- Saved data entries
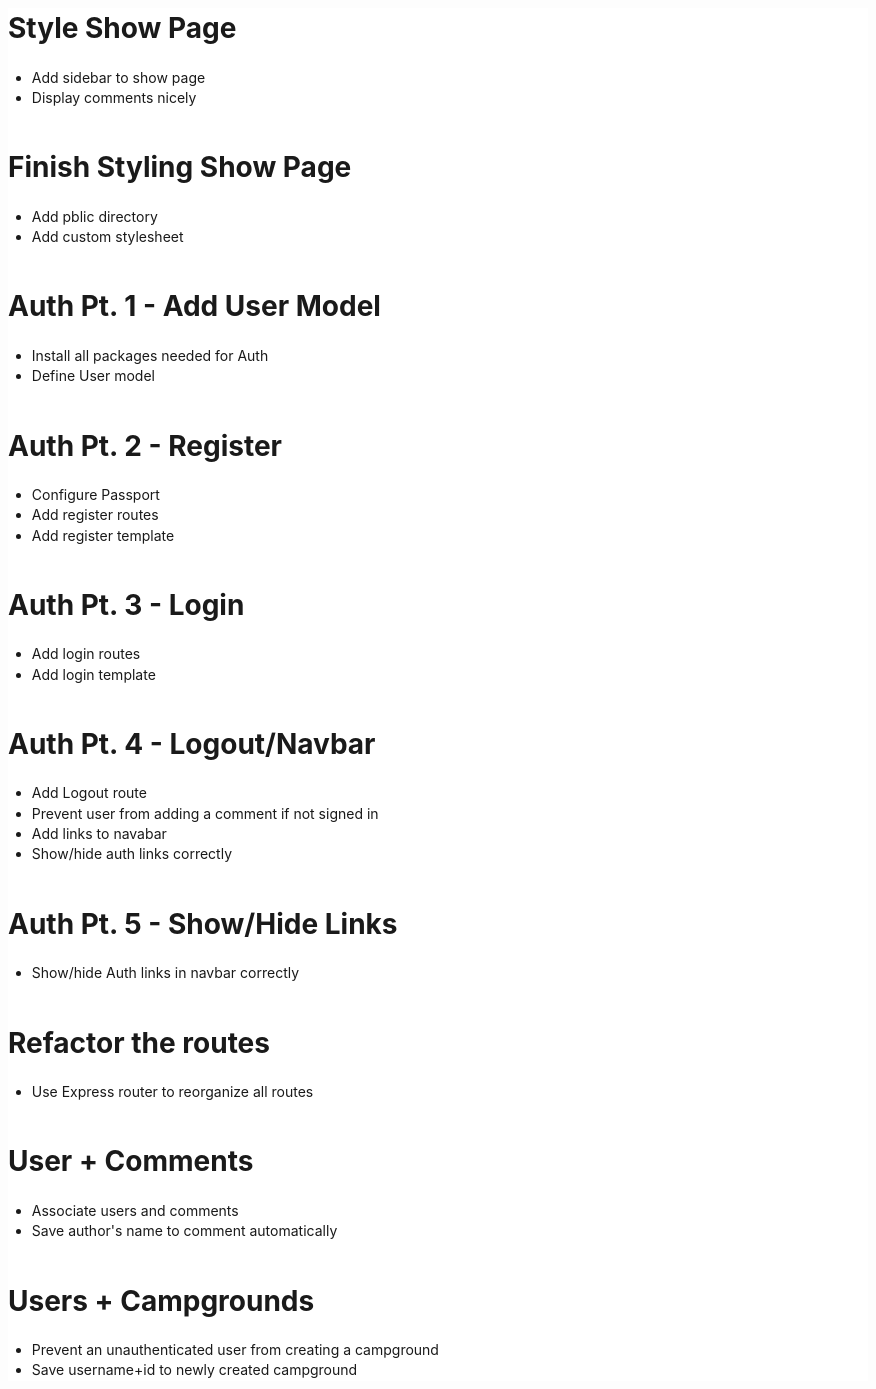 # Style Show Page
* Add sidebar to show page
* Display comments nicely

# Finish Styling Show Page
* Add pblic directory
* Add custom stylesheet

# Auth Pt. 1 - Add User Model
* Install all packages needed for Auth
* Define User model

# Auth Pt. 2 - Register
* Configure Passport
* Add register routes 
* Add register template 

# Auth Pt. 3 - Login
* Add login routes
* Add login template

# Auth Pt. 4 - Logout/Navbar
* Add Logout route
* Prevent user from adding a comment if not signed in
* Add links to navabar
* Show/hide auth links correctly 

# Auth Pt. 5 - Show/Hide Links 
* Show/hide Auth links in navbar correctly 

# Refactor the routes
* Use Express router to reorganize all routes

# User + Comments
* Associate users and comments 
* Save author's name to comment automatically 

# Users + Campgrounds
* Prevent an unauthenticated user from creating a campground
* Save username+id to newly created campground
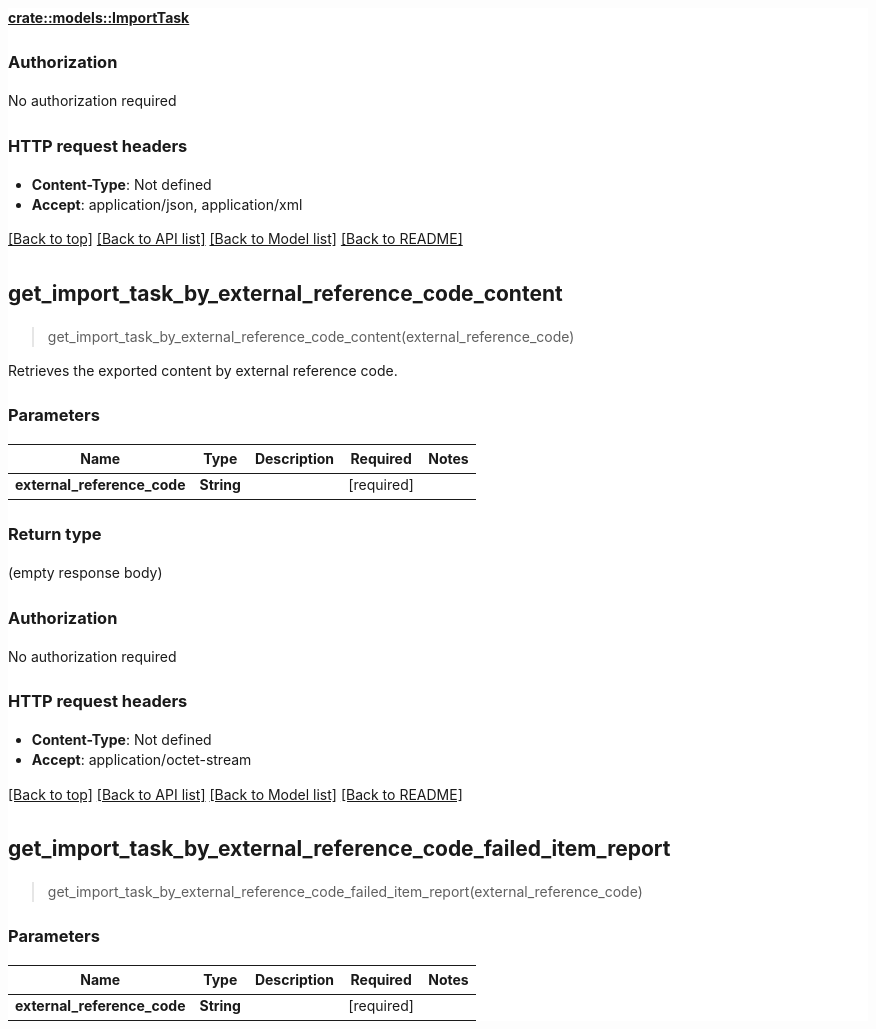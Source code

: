 [**crate::models::ImportTask**](ImportTask.md)

### Authorization

No authorization required

### HTTP request headers

- **Content-Type**: Not defined
- **Accept**: application/json, application/xml

[[Back to top]](#) [[Back to API list]](../README.md#documentation-for-api-endpoints) [[Back to Model list]](../README.md#documentation-for-models) [[Back to README]](../README.md)


## get_import_task_by_external_reference_code_content

> get_import_task_by_external_reference_code_content(external_reference_code)


Retrieves the exported content by external reference code.

### Parameters


Name | Type | Description  | Required | Notes
------------- | ------------- | ------------- | ------------- | -------------
**external_reference_code** | **String** |  | [required] |

### Return type

 (empty response body)

### Authorization

No authorization required

### HTTP request headers

- **Content-Type**: Not defined
- **Accept**: application/octet-stream

[[Back to top]](#) [[Back to API list]](../README.md#documentation-for-api-endpoints) [[Back to Model list]](../README.md#documentation-for-models) [[Back to README]](../README.md)


## get_import_task_by_external_reference_code_failed_item_report

> get_import_task_by_external_reference_code_failed_item_report(external_reference_code)


### Parameters


Name | Type | Description  | Required | Notes
------------- | ------------- | ------------- | ------------- | -------------
**external_reference_code** | **String** |  | [required] |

- Aim of the task
Would you transcribe exactly, and only, the lines from the one containing "Define User model" through the last line of the records above, both included, leaving out the pictures?

- Exercise solution
* Define User model

# Auth Pt. 2 - Register
* Configure Passport
* Add register routes 
* Add register template 

# Auth Pt. 3 - Login
* Add login routes
* Add login template

# Auth Pt. 4 - Logout/Navbar
* Add Logout route
* Prevent user from adding a comment if not signed in
* Add links to navabar
* Show/hide auth links correctly 

# Auth Pt. 5 - Show/Hide Links 
* Show/hide Auth links in navbar correctly 

# Refactor the routes
* Use Express router to reorganize all routes

# User + Comments
* Associate users and comments 
* Save author's name to comment automatically 

# Users + Campgrounds
* Prevent an unauthenticated user from creating a campground
* Save username+id to newly created campground
Source code

: [**crate::models::ImportTask**](ImportTask.md)

### Authorization

No authorization required

### HTTP request headers

- **Content-Type**: Not defined
- **Accept**: application/json, application/xml

[[Back to top]](#) [[Back to API list]](../README.md#documentation-for-api-endpoints) [[Back to Model list]](../README.md#documentation-for-models) [[Back to README]](../README.md)


## get_import_task_by_external_reference_code_content

> get_import_task_by_external_reference_code_content(external_reference_code)


Retrieves the exported content by external reference code.

### Parameters


Name | Type | Description  | Required | Notes
------------- | ------------- | ------------- | ------------- | -------------
**external_reference_code** | **String** |  | [required] |

### Return type

 (empty response body)

### Authorization

No authorization required

### HTTP request headers

- **Content-Type**: Not defined
- **Accept**: application/octet-stream

[[Back to top]](#) [[Back to API list]](../README.md#documentation-for-api-endpoints) [[Back to Model list]](../README.md#documentation-for-models) [[Back to README]](../README.md)


## get_import_task_by_external_reference_code_failed_item_report

> get_import_task_by_external_reference_code_failed_item_report(external_reference_code)


### Parameters


Name | Type | Description  | Required | Notes
------------- | ------------- | ------------- | ------------- | -------------
**external_reference_code** | **String** |  | [required] |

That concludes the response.